これらの武器の発達により、祖先たちは、他人の領土を支配するようになっていった。一つの部族が勝ち進み、敗れた部族を従属させ配下に置いていく。

長い年月をかけて領土は拡大され、島を支配することで一つの国家として統治された。戦国時代も終わり、安泰で平和な暮らしが続いた。しかし、その犠牲者は甚大だ。

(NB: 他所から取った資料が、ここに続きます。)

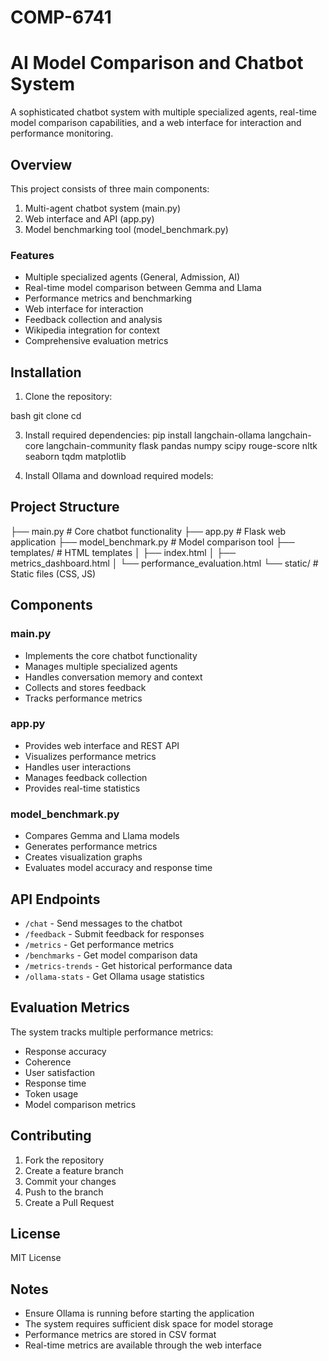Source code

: # COMP-6741


# AI Model Comparison and Chatbot System

A sophisticated chatbot system with multiple specialized agents, real-time model comparison capabilities, and a web interface for interaction and performance monitoring.

## Overview

This project consists of three main components:
1. Multi-agent chatbot system (main.py)
2. Web interface and API (app.py)
3. Model benchmarking tool (model_benchmark.py)

### Features

- Multiple specialized agents (General, Admission, AI)
- Real-time model comparison between Gemma and Llama
- Performance metrics and benchmarking
- Web interface for interaction
- Feedback collection and analysis
- Wikipedia integration for context
- Comprehensive evaluation metrics

## Installation

1. Clone the repository:

bash
git clone <repository-url>
cd <project-directory>


3. Install required dependencies:
pip install langchain-ollama langchain-core langchain-community flask pandas numpy scipy rouge-score nltk seaborn tqdm matplotlib

4. Install Ollama and download required models:


## Project Structure


├── main.py # Core chatbot functionality
├── app.py # Flask web application
├── model_benchmark.py # Model comparison tool
├── templates/ # HTML templates
│ ├── index.html
│ ├── metrics_dashboard.html
│ └── performance_evaluation.html
└── static/ # Static files (CSS, JS)


## Components

### main.py
- Implements the core chatbot functionality
- Manages multiple specialized agents
- Handles conversation memory and context
- Collects and stores feedback
- Tracks performance metrics

### app.py
- Provides web interface and REST API
- Visualizes performance metrics
- Handles user interactions
- Manages feedback collection
- Provides real-time statistics

### model_benchmark.py
- Compares Gemma and Llama models
- Generates performance metrics
- Creates visualization graphs
- Evaluates model accuracy and response time

## API Endpoints

- `/chat` - Send messages to the chatbot
- `/feedback` - Submit feedback for responses
- `/metrics` - Get performance metrics
- `/benchmarks` - Get model comparison data
- `/metrics-trends` - Get historical performance data
- `/ollama-stats` - Get Ollama usage statistics

## Evaluation Metrics

The system tracks multiple performance metrics:
- Response accuracy
- Coherence
- User satisfaction
- Response time
- Token usage
- Model comparison metrics

## Contributing

1. Fork the repository
2. Create a feature branch
3. Commit your changes
4. Push to the branch
5. Create a Pull Request

## License

MIT License

## Notes

- Ensure Ollama is running before starting the application
- The system requires sufficient disk space for model storage
- Performance metrics are stored in CSV format
- Real-time metrics are available through the web interface
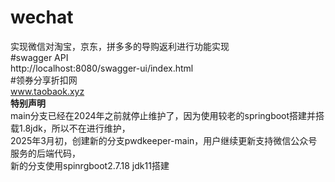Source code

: # wechat
实现微信对淘宝，京东，拼多多的导购返利进行功能实现<br>
#swagger API<br>
http://localhost:8080/swagger-ui/index.html<br>
#领券分享折扣网<br>
www.taobaok.xyz<br>
**特别声明**<br>
main分支已经在2024年之前就停止维护了，因为使用较老的springboot搭建并搭载1.8jdk，所以不在进行维护，<br>
2025年3月初，创建新的分支pwdkeeper-main，用户继续更新支持微信公众号服务的后端代码，<br>
新的分支使用spinrgboot2.7.18 jdk11搭建<br>
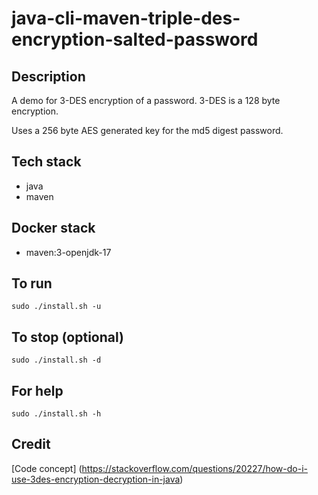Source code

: # java-cli-maven-triple-des-encryption-salted-password

## Description
A demo for 3-DES encryption of a password.
3-DES is a 128 byte encryption.

Uses a 256 byte AES generated key
for the md5 digest password.

## Tech stack
- java
- maven

## Docker stack
- maven:3-openjdk-17

## To run
`sudo ./install.sh -u`

## To stop (optional)
`sudo ./install.sh -d`

## For help
`sudo ./install.sh -h`

## Credit
[Code concept] (https://stackoverflow.com/questions/20227/how-do-i-use-3des-encryption-decryption-in-java)
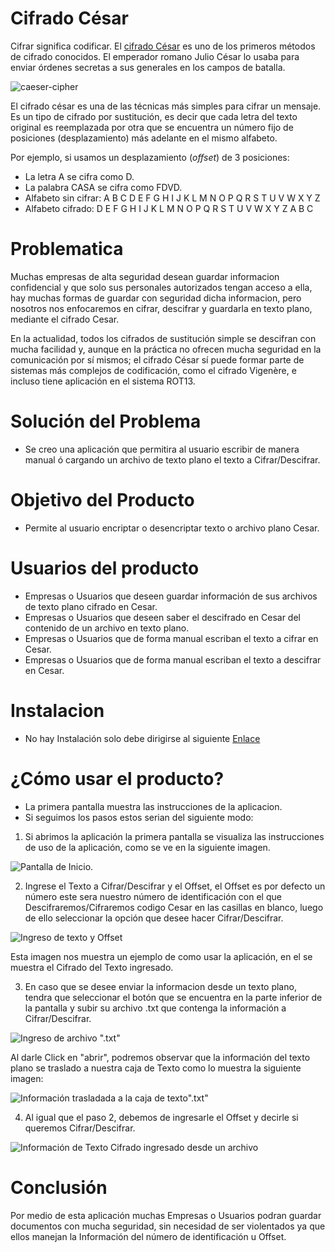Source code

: # Cifrado César

Cifrar significa codificar. El [cifrado César](https://en.wikipedia.org/wiki/Caesar_cipher) es uno de los primeros métodos de cifrado conocidos. El emperador romano Julio César lo usaba para enviar órdenes secretas a sus generales en los campos de batalla.

![caeser-cipher](https://upload.wikimedia.org/wikipedia/commons/thumb/2/2b/Caesar3.svg/2000px-Caesar3.svg.png)

El cifrado césar es una de las técnicas más simples para cifrar un mensaje. Es un tipo de cifrado por sustitución, es decir que cada letra del texto original es reemplazada por otra que se encuentra un número fijo de posiciones (desplazamiento) más adelante en el mismo alfabeto.

Por ejemplo, si usamos un desplazamiento (_offset_) de 3 posiciones:

- La letra A se cifra como D.
- La palabra CASA se cifra como FDVD.
- Alfabeto sin cifrar: A B C D E F G H I J K L M N O P Q R S T U V W X Y Z
- Alfabeto cifrado: D E F G H I J K L M N O P Q R S T U V W X Y Z A B C

# Problematica

Muchas empresas de alta seguridad desean guardar informacion confidencial y que solo sus personales autorizados tengan acceso a ella, hay muchas formas de guardar con seguridad dicha informacion, pero nosotros nos enfocaremos en cifrar, descifrar y guardarla en texto plano, mediante el cifrado Cesar.

En la actualidad, todos los cifrados de sustitución simple se descifran con mucha facilidad y, aunque en la práctica no ofrecen mucha seguridad en la comunicación por sí mismos; el cifrado César sí puede formar parte de sistemas más complejos de codificación, como el cifrado Vigenère, e incluso tiene aplicación en el sistema ROT13.

# Solución del Problema

- Se creo una aplicación que permitira al usuario escribir de manera manual ó cargando un archivo de texto plano el texto a Cifrar/Descifrar.

# Objetivo del Producto

- Permite al usuario encriptar o desencriptar texto o archivo plano Cesar.

# Usuarios del producto

- Empresas o Usuarios que deseen guardar información de sus archivos de texto plano cifrado en Cesar.
- Empresas o Usuarios que deseen saber el descifrado en Cesar del contenido de un archivo en texto plano.
- Empresas o Usuarios que de forma manual escriban el texto a cifrar en Cesar.
- Empresas o Usuarios que de forma manual escriban el texto a descifrar en Cesar.

# Instalacion
- No hay Instalación solo debe dirigirse al siguiente [Enlace](https://jackelinperez.github.io/lim-2018-11-bc-core-am-cipher/src/)

# ¿Cómo usar el producto?

- La primera pantalla muestra las instrucciones de la aplicacion.
- Si seguimos los pasos estos serian del siguiente modo:
1. Si abrimos la aplicación la primera pantalla se visualiza las instrucciones de uso de la aplicación, como se ve en la siguiente imagen.

![Pantalla de Inicio.](https://jackelinperez.github.io/lim-2018-11-bc-core-am-cipher/src/imagen1.png)

2. Ingrese el Texto a Cifrar/Descifrar y el Offset, el Offset es por defecto un número este sera nuestro número de identificación con el que Descifraremos/Cifraremos codigo Cesar en las casillas en blanco, luego de ello seleccionar la opción que desee hacer Cifrar/Descifrar.

![Ingreso de texto y Offset](https://jackelinperez.github.io/lim-2018-11-bc-core-am-cipher/src/imagen2.png)

Esta imagen nos muestra un ejemplo de como usar la aplicación, en el se muestra el Cifrado del Texto ingresado.

3. En caso que se desee enviar la informacion desde un texto plano, tendra que seleccionar el botón que se encuentra en la parte inferior de la pantalla y subir su archivo .txt que contenga la información a Cifrar/Descifrar.

![Ingreso de archivo ".txt"](https://jackelinperez.github.io/lim-2018-11-bc-core-am-cipher/src/imagen3.png)

Al darle Click en "abrir", podremos observar que la información del texto plano se traslado a nuestra caja de Texto como lo muestra la siguiente imagen:

![Información trasladada a la caja de texto".txt"](https://jackelinperez.github.io/lim-2018-11-bc-core-am-cipher/src/imagen4.png)

4. Al igual que el paso 2, debemos de ingresarle el Offset y decirle si queremos Cifrar/Descifrar.

![Información de Texto Cifrado ingresado desde un archivo](https://jackelinperez.github.io/lim-2018-11-bc-core-am-cipher/src/imagen5.png)

# Conclusión

Por medio de esta aplicación muchas Empresas o Usuarios podran guardar documentos con mucha seguridad, sin necesidad de ser violentados ya que ellos manejan la Información del número de identificación u Offset.
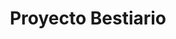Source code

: ---
title: Proyecto Bestiario
description: Conjunto de relatos cortos independientes que suceden en el mismo universo, cuyo nexo son los animales y criaturas alrededor de los cuáles gira cada historia
goal: 25000
current: 14298
nanowrimo: https://nanowrimo.org/participants/elena-torro/projects/proyecto-bestiario
status: En proceso
curiosities:
  - Algunos de esos relatos están publicados en esta web 👀
  - Esos relatos no estaban pensados para formar parte de una antología, ¡pero surgió así!
  - Se titulará "Señoras galácticas buscan bestias cósmicas"
  - Quiero autopublicarlo antes del NaNoWriMo 2022
tags:
  - wip
order: 1
---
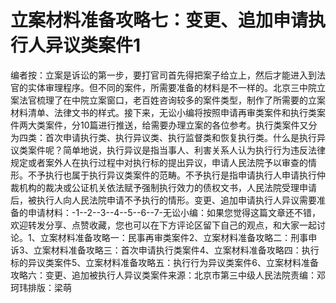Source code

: # 立案材料准备攻略七：变更、追加申请执行人异议类案件1

编者按：立案是诉讼的第一步，要打官司首先得把案子给立上，然后才能进入到法官的实体审理程序。但不同的案件，所需要准备的材料是不一样的。北京三中院立案法官梳理了在中院立案窗口，老百姓咨询较多的案件类型，制作了所需要的立案材料清单、法律文书的样式。接下来，无讼小编将按照申请再审类案件和执行类案件两大类案件，分10篇进行推送，给需要办理立案的各位参考。执行类案件又分为四类：首次申请执行类、执行异议类、执行监督类和恢复执行类。什么是执行异议类案件呢？简单地说，执行异议是指当事人、利害关系人认为执行行为违反法律规定或者案外人在执行过程中对执行标的提出异议，申请人民法院予以审查的情形。不予执行也属于执行异议类案件的范畴。不予执行是指申请执行人申请执行仲裁机构的裁决或公证机关依法赋予强制执行效力的债权文书，人民法院受理申请后，被执行人向人民法院申请不予执行的情形。变更、追加申请执行人异议需要准备的申请材料：-1--2--3--4--5--6--7-无讼小编：如果您觉得这篇文章还不错，欢迎转发分享、点赞收藏，您也可以在下方评论区留下自己的观点，和大家一起讨论。1、立案材料准备攻略一：民事再审类案件2、立案材料准备攻略二：刑事申诉3、立案材料准备攻略三：首次申请执行类案件4、立案材料准备攻略四：执行标的异议类案件5、立案材料准备攻略五：执行行为异议类案件6、立案材料准备攻略六：变更、追加被执行人异议类案件来源：北京市第三中级人民法院责编：邓珂玮排版：梁萌

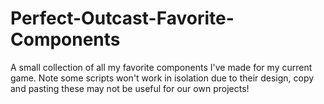 # Perfect-Outcast-Favorite-Components
A small collection of all my favorite components I've made for my current game. Note some scripts won't work in isolation due to their design, copy and pasting these may not be useful for our own projects!
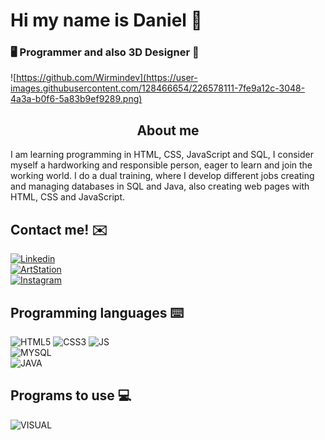 # Hi my name is Daniel 👋
### 🖥️ Programmer and also 3D Designer 🎨
![https://github.com/Wirmindev](https://user-images.githubusercontent.com/128466654/226578111-7fe9a12c-3048-4a3a-b0f6-5a83b9ef9289.png)

<h2 align=center> About me </h2>
I am learning programming in HTML, CSS, JavaScript and SQL, I consider myself a hardworking and responsible person, eager to learn and join the working world. I do a dual training, where I develop different jobs creating and managing databases in SQL and Java, also creating web pages with HTML, CSS and JavaScript.

## Contact me! ✉️
[![Linkedin](https://img.shields.io/static/v1?label=Daniel%20Lopez%20Cervera.&message=Linkedin&color=blue&style=for-the-badge&logo=linkedin)](https://www.linkedin.com/in/daniellopezcervera/)
</br>
[![ArtStation](https://img.shields.io/static/v1?label=Wirmin&message=ArtStation&color=blue&style=for-the-badge&logo=artstation)](https://www.artstation.com/wirmin)
</br>
[![Instagram](https://img.shields.io/static/v1?label=WirminRock&message=Instagram&color=critical&style=for-the-badge&logo=Instagram)](https://www.instagram.com/wirminrock/)

## Programming languages ⌨️

![HTML5](https://img.shields.io/static/v1?label=&message=HTML&color=inactive&style=flat-square&logo=HTML5)
![CSS3](https://img.shields.io/static/v1?label=&message=CSS&color=blue&style=flat-square&logo=CSS3)
![JS](https://img.shields.io/static/v1?label=&message=Java%20Script&color=inactive&style=flat-square&logo=JavaScript)
<br>
![MYSQL](https://img.shields.io/static/v1?label=&message=My%20SQL&color=success&style=flat-square&logo=mysql)
<br>
![JAVA](https://img.shields.io/static/v1?label=&message=Java&color=blue&style=flat-square&logo=oracle)

## Programs to use 💻

![VISUAL](https://img.shields.io/static/v1?label=&message=Visual%20Studio%20Code&color=blue&style=flat-square&logo=visualstudio)

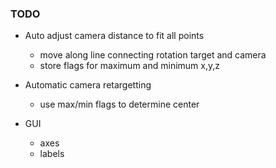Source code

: ### TODO

* Auto adjust camera distance to fit all points
    * move along line connecting rotation target and camera
    * store flags for maximum and minimum x,y,z

* Automatic camera retargetting
    * use max/min flags to determine center

* GUI
    * axes
    * labels

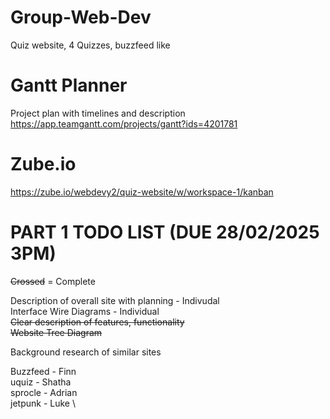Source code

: # Group-Web-Dev
Quiz website, 4 Quizzes, buzzfeed like

# Gantt Planner
Project plan with timelines and description
https://app.teamgantt.com/projects/gantt?ids=4201781

# Zube.io
https://zube.io/webdevy2/quiz-website/w/workspace-1/kanban

# PART 1 TODO LIST (DUE 28/02/2025 3PM)

~~Crossed~~ = Complete

Description of overall site with planning - Indivudal \
Interface Wire Diagrams - Individual \
~~Clear description of features, functionality~~ \
~~Website Tree Diagram~~ 




Background research of similar sites 

Buzzfeed - Finn \
uquiz - Shatha \
sprocle - Adrian \
jetpunk - Luke \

 一人の国王が支配することで、こんな小さな島国でも、部族間同士の争いがなくなるようになった。けれども我々民族は、基本的には争いごとを好まない。血を流すだけの価値が、この島に何の意味があるのであろうか。

「汝、隣人を殺すことなかれ。隣人を愛せよ(出エジプト記)」

「友人なくとも生きていけるが、隣人なくして生きてはゆけぬ(フラー)」

 エルの数代目の子孫が、ウサギを追っていた。相棒の狩猟犬が追いつめると、ウサギはある洞穴に逃げ込んだ。

その洞穴の中で、エルの子孫は、何やら「黒い石」を見つけた。もう遅いので子孫は、洞穴で一夜を明かすことにした。赤々と燃えたぎる焚き火の中に、その石を放り投げたところ、火はさらに燃え栄えた。

 それ以来、「燃える黒い石」が採掘されるようになり、強大な火力というものを手に入れることができた。明かりが灯され、食生活や暖房道具としては、欠かせない存在となった。今ではそれを、「石炭」と呼んでいる。

 人々は木材を蒸気でいぶすと、曲がることを知った。それから家具を工作した。車輪を作ると馬車ができた。荷物を運ぶ、一輪車もできた。